Top of Records to process

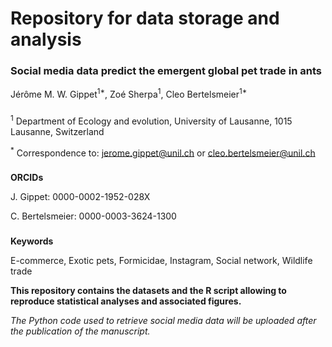 # **Repository for data storage and analysis**


### Social media data predict the emergent global pet trade in ants
Jérôme M. W. Gippet<sup>1*</sup>, Zoé Sherpa<sup>1</sup>, Cleo Bertelsmeier<sup>1*</sup>

###
<span style="font-size:1em;">
<sup>1</sup> Department of Ecology and evolution, University of Lausanne, 1015 Lausanne, Switzerland

<sup>*</sup> Correspondence to: jerome.gippet@unil.ch or cleo.bertelsmeier@unil.ch



###
**ORCIDs**

J. Gippet: 0000-0002-1952-028X

C. Bertelsmeier: 0000-0003-3624-1300

###
**Keywords**

E-commerce, Exotic pets, Formicidae, Instagram, Social network, Wildlife trade



**This repository contains the datasets and the R script allowing to reproduce statistical analyses and associated figures.**



*The Python code used to retrieve social media data will be uploaded after the publication of the manuscript.*
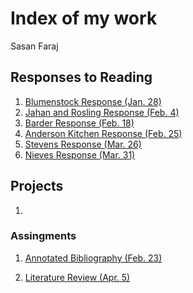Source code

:# Index of my work

Sasan Faraj

## Responses to Reading

1. [Blumenstock Response (Jan. 28)](https://sasan-faraj.github.io/workshop/blumenstock) 
2. [Jahan and Rosling Response (Feb. 4)](https://sasan-faraj.github.io/workshop/jahan_rosling)
3. [Barder Response (Feb. 18)](https://sasan-faraj.github.io/workshop/barder_response)
4. [Anderson Kitchen Response (Feb. 25)](https://sasan-faraj.github.io/workshop/anderson_kitchen_response)
5. [Stevens Response (Mar. 26)](https://sasan-faraj.github.io/workshop/stevens)
6. [Nieves Response (Mar. 31)](https://sasan-faraj.github.io/workshop/nieves)

## Projects
1.



### Assingments

1. [Annotated Bibliography (Feb. 23)](https://sasan-faraj.github.io/workshop/assignment_one) 
  
2. [Literature Review (Apr. 5)](https://sasan-faraj.github.io/workshop/assignment_2)


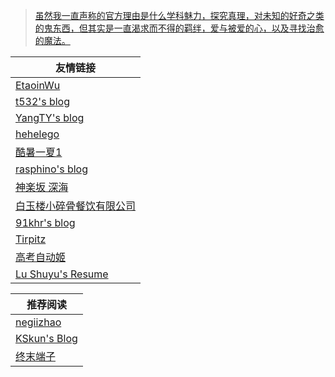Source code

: > [虽然我一直声称的官方理由是什么学科魅力，探究真理，对未知的好奇之类的鬼东西，但其实是一直渴求而不得的羁绊，爱与被爱的心，以及寻找治愈的魔法。](https://www.zhihu.com/question/365008335/answer/994956171)

| 友情链接                                               |
| ------------------------------------------------------ |
| [EtaoinWu](https://etaoinwu.com)                       |
| [t532's blog](http://喵.世界)                          |
| [YangTY's blog](https://imyangty.com)                  |
| [hehelego](https://www.luogu.com.cn/blog/hehelego/#)   |
| [酷暑一夏1](https://www.cnblogs.com/ksyx/)             |
| [rasphino's blog](https://blog.rasphino.cn/)           |
| [神楽坂 深海](http://kkshinkai.moe/)                   |
| [白玉楼小碎骨餐饮有限公司](https://yuumu.moe)          |
| [91khr's blog](https://91khr.github.io/out/index.html) |
| [Tirpitz](https://www.cnblogs.com/Tirpitz/)            |
| [高考自动姬](https://wa-automaton.github.io/)          |
| [Lu Shuyu's Resume](https://aqours.life)               |

| 推荐阅读                                  |
| ----------------------------------------- |
| [negiizhao](http://negiizhao.blog.uoj.ac) |
| [KSkun's Blog](https://ksmeow.moe)        |
| [终末端子](https://www.ioover.net/)       |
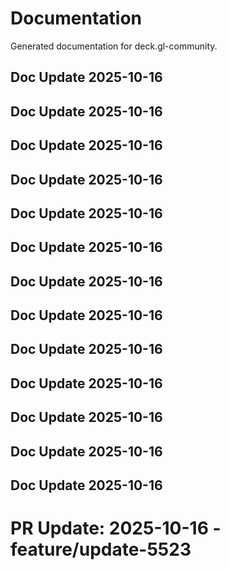 # Documentation

Generated documentation for deck.gl-community.

## Doc Update 2025-10-16

## Doc Update 2025-10-16

## Doc Update 2025-10-16

## Doc Update 2025-10-16

## Doc Update 2025-10-16

## Doc Update 2025-10-16

## Doc Update 2025-10-16

## Doc Update 2025-10-16

## Doc Update 2025-10-16

## Doc Update 2025-10-16

## Doc Update 2025-10-16

## Doc Update 2025-10-16

## Doc Update 2025-10-16

# PR Update: 2025-10-16 - feature/update-5523
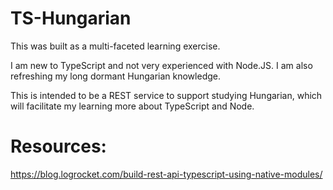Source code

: # TS-Hungarian

This was built as a multi-faceted learning exercise.

I am new to TypeScript and not very experienced with Node.JS. I am also refreshing my long dormant Hungarian knowledge.

This is intended to be a REST service to support studying Hungarian, which will facilitate my learning more about TypeScript and Node.

# Resources:
https://blog.logrocket.com/build-rest-api-typescript-using-native-modules/
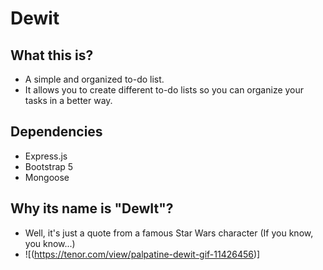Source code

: # Dewit

## What this is?
* A simple and organized to-do list.
* It allows you to create different to-do lists so you can organize your tasks in a better way.

## Dependencies
* Express.js
* Bootstrap 5
* Mongoose

## Why its name is "DewIt"?
* Well, it's just a quote from a famous Star Wars character (If you know, you know...)
* ![(https://tenor.com/view/palpatine-dewit-gif-11426456)]
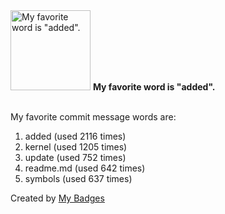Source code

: <img src="https://my-badges.github.io/my-badges/favorite-word.png" alt="My favorite word is &quot;added&quot;." title="My favorite word is &quot;added&quot;." width="128">
<strong>My favorite word is &quot;added&quot;.</strong>
<br><br>

My favorite commit message words are:

1. added (used 2116 times)
2. kernel (used 1205 times)
3. update (used 752 times)
4. readme.md (used 642 times)
5. symbols (used 637 times)


Created by <a href="https://github.com/my-badges/my-badges">My Badges</a>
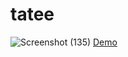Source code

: # tatee
![Screenshot (135)](https://github.com/user-attachments/assets/f9ec2937-21eb-4854-8f31-46341f3f487f)
[Demo](https://pedramnae.github.io/tatee/)

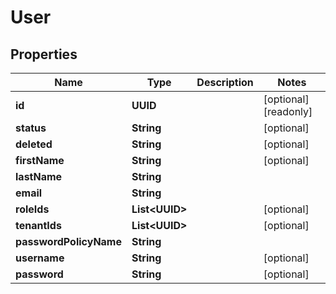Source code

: 

# User


## Properties

Name | Type | Description | Notes
------------ | ------------- | ------------- | -------------
**id** | **UUID** |  |  [optional] [readonly]
**status** | **String** |  |  [optional]
**deleted** | **String** |  |  [optional]
**firstName** | **String** |  |  [optional]
**lastName** | **String** |  | 
**email** | **String** |  | 
**roleIds** | **List&lt;UUID&gt;** |  |  [optional]
**tenantIds** | **List&lt;UUID&gt;** |  |  [optional]
**passwordPolicyName** | **String** |  | 
**username** | **String** |  |  [optional]
**password** | **String** |  |  [optional]



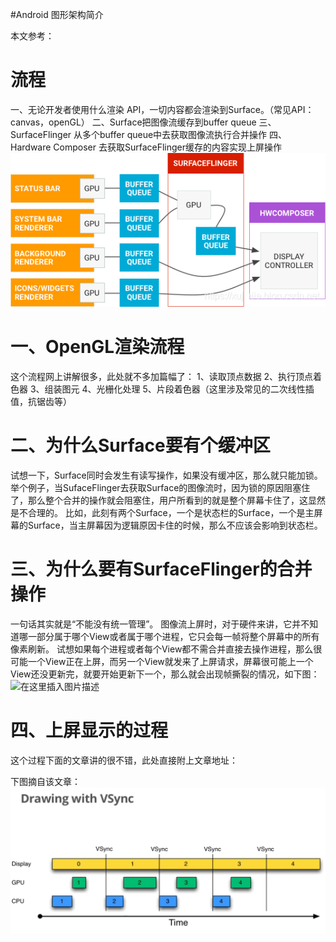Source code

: #Android 图形架构简介
>  
 本文参考： 


# 流程

一、无论开发者使用什么渲染 API，一切内容都会渲染到Surface。（常见API：canvas，openGL） 二、Surface把图像流缓存到buffer queue 三、SurfaceFlinger 从多个buffer queue中去获取图像流执行合并操作 四、 Hardware Composer 去获取SurfaceFlinger缓存的内容实现上屏操作 <img src="https://raw.githubusercontent.com/Double2hao/xujiajia_blog/main/img/1460.png" alt="在这里插入图片描述">

# 一、OpenGL渲染流程

这个流程网上讲解很多，此处就不多加篇幅了： 1、读取顶点数据 2、执行顶点着色器 3、组装图元 4、光栅化处理 5、片段着色器（这里涉及常见的二次线性插值，抗锯齿等）

# 二、为什么Surface要有个缓冲区

试想一下，Surface同时会发生有读写操作，如果没有缓冲区，那么就只能加锁。 举个例子，当SufaceFlinger去获取Surface的图像流时，因为锁的原因阻塞住了，那么整个合并的操作就会阻塞住，用户所看到的就是整个屏幕卡住了，这显然是不合理的。 比如，此刻有两个Surface，一个是状态栏的Surface，一个是主屏幕的Surface，当主屏幕因为逻辑原因卡住的时候，那么不应该会影响到状态栏。

# 三、为什么要有SurfaceFlinger的合并操作

一句话其实就是“不能没有统一管理”。 图像流上屏时，对于硬件来讲，它并不知道哪一部分属于哪个View或者属于哪个进程，它只会每一帧将整个屏幕中的所有像素刷新。 试想如果每个进程或者每个View都不需合并直接去操作进程，那么很可能一个View正在上屏，而另一个View就发来了上屏请求，屏幕很可能上一个View还没更新完，就要开始更新下一个，那么就会出现帧撕裂的情况，如下图： <img src="https://raw.githubusercontent.com/Double2hao/xujiajia_blog/main/img/1461.png" alt="在这里插入图片描述">

# 四、上屏显示的过程

这个过程下面的文章讲的很不错，此处直接附上文章地址： 

下图摘自该文章： <img src="https://raw.githubusercontent.com/Double2hao/xujiajia_blog/main/img/1462.png" alt="在这里插入图片描述">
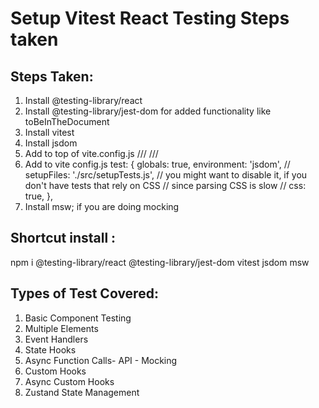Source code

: # Setup Vitest React Testing Steps taken

## Steps Taken:

1. Install @testing-library/react
2. Install @testing-library/jest-dom for added functionality like toBeInTheDocument
3. Install vitest
4. Install jsdom
5. Add to top of vite.config.js
   /// <reference types="vitest" />
   /// <reference types="vite/client" />
6. Add to vite config.js
   test: {
   globals: true,
   environment: 'jsdom',
   // setupFiles: './src/setupTests.js',
   // you might want to disable it, if you don't have tests that rely on CSS
   // since parsing CSS is slow
   // css: true,
   },
7. Install msw; if you are doing mocking

## Shortcut install : 
npm i @testing-library/react @testing-library/jest-dom vitest jsdom msw

## Types of Test Covered:

1. Basic Component Testing
2. Multiple Elements
3. Event Handlers
4. State Hooks
5. Async Function Calls- API - Mocking
6. Custom Hooks
7. Async Custom Hooks
8. Zustand State Management
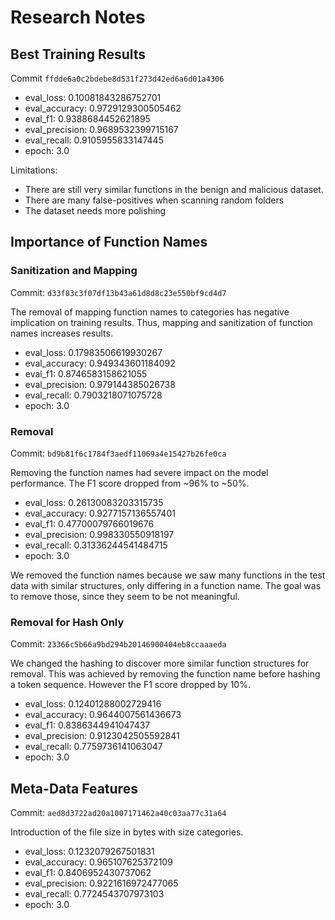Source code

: # Research Notes

## Best Training Results

Commit `ffdde6a0c2bdebe8d531f273d42ed6a6d01a4306`

- eval_loss: 0.10081843286752701
- eval_accuracy: 0.9729129300505462
- eval_f1: 0.9388684452621895
- eval_precision: 0.9689532399715167
- eval_recall: 0.9105955833147445
- epoch: 3.0

Limitations:
- There are still very similar functions in the benign and malicious dataset.
- There are many false-positives when scanning random folders
- The dataset needs more polishing

## Importance of Function Names

### Sanitization and Mapping

Commit: `d33f83c3f07df13b43a61d8d8c23e550bf9cd4d7`

The removal of mapping function names to categories has negative implication on training results. Thus, mapping and sanitization of function names increases results.

- eval_loss: 0.17983506619930267
- eval_accuracy: 0.949343601184092
- eval_f1: 0.8746583158621055
- eval_precision: 0.979144385026738
- eval_recall: 0.7903218071075728
- epoch: 3.0

### Removal

Commit: `bd9b81f6c1784f3aedf11069a4e15427b26fe0ca`

Removing the function names had severe impact on the model performance. The F1 score dropped from ~96% to ~50%.

- eval_loss: 0.26130083203315735
- eval_accuracy: 0.9277157136557401
- eval_f1: 0.47700079766019676
- eval_precision: 0.998330550918197
- eval_recall: 0.31336244541484715
- epoch: 3.0

We removed the function names because we saw many functions in the test data with similar structures, only differing in a function name. The goal was to remove those, since they seem to be not meaningful.

### Removal for Hash Only

Commit: `23366c5b66a9bd294b20146900404eb8ccaaaeda`

We changed the hashing to discover more similar function structures for removal. This was achieved by removing the function name before hashing a token sequence. However the F1 score dropped by 10%.

- eval_loss: 0.12401288002729416
- eval_accuracy: 0.9644007561436673
- eval_f1: 0.8386344941047437
- eval_precision: 0.9123042505592841
- eval_recall: 0.7759736141063047
- epoch: 3.0

## Meta-Data Features

Commit: `aed8d3722ad20a1007171462a40c03aa77c31a64`

Introduction of the file size in bytes with size categories.

- eval_loss: 0.1232079267501831
- eval_accuracy: 0.965107625372109
- eval_f1: 0.8406952430737062
- eval_precision: 0.9221616972477065
- eval_recall: 0.7724543707973103
- epoch: 3.0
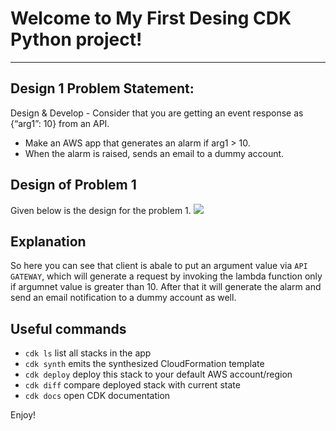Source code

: 
# **Welcome to My First Desing CDK Python project!**
---
## Design 1 Problem Statement:
Design & Develop - Consider that you are getting an event response as {“arg1”: 10} from an API.
* Make an AWS app that generates an alarm if arg1 > 10.    
* When the alarm is raised, sends an email to a dummy account.

## Design of Problem 1
Given below is the design for the problem 1.
![](https://user-images.githubusercontent.com/107042677/185744655-cd22b176-6c86-44ca-9f89-ee3fe4570c3c.png)

## Explanation
So here you can see that client is abale to put an argument value via `API GATEWAY`, which will generate a request by invoking the lambda function only if argumnet value is greater than 10. 
After that it will generate the alarm and send an email notification to a dummy account as well.

## Useful commands

 * `cdk ls`          list all stacks in the app
 * `cdk synth`       emits the synthesized CloudFormation template
 * `cdk deploy`      deploy this stack to your default AWS account/region
 * `cdk diff`        compare deployed stack with current state
 * `cdk docs`        open CDK documentation

Enjoy!
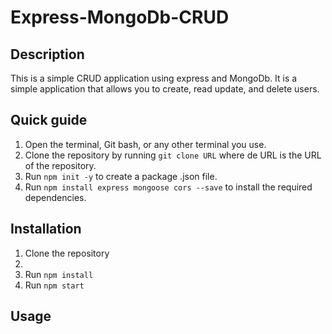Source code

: # Express-MongoDb-CRUD

## Description

This is a simple CRUD application using express and MongoDb. It is a simple application that allows you to create, read update, and delete users.

## Quick guide
1. Open the terminal, Git bash, or any other terminal you use.
2. Clone the repository by running `git clone URL` where de URL is the URL of the repository.
3. Run `npm init -y` to create a package .json file.
4. Run `npm install express mongoose cors --save` to install the required dependencies.


## Installation
1. Clone the repository
2.
3. Run `npm install`
4. Run `npm start`

## Usage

Bottom of Records to process

Every line in the entries above that has the word "Node" should be identified and copied.

I am new to TypeScript and not very experienced with Node.JS. I am also refreshing my long dormant Hungarian knowledge.
This is intended to be a REST service to support studying Hungarian, which will facilitate my learning more about TypeScript and Node.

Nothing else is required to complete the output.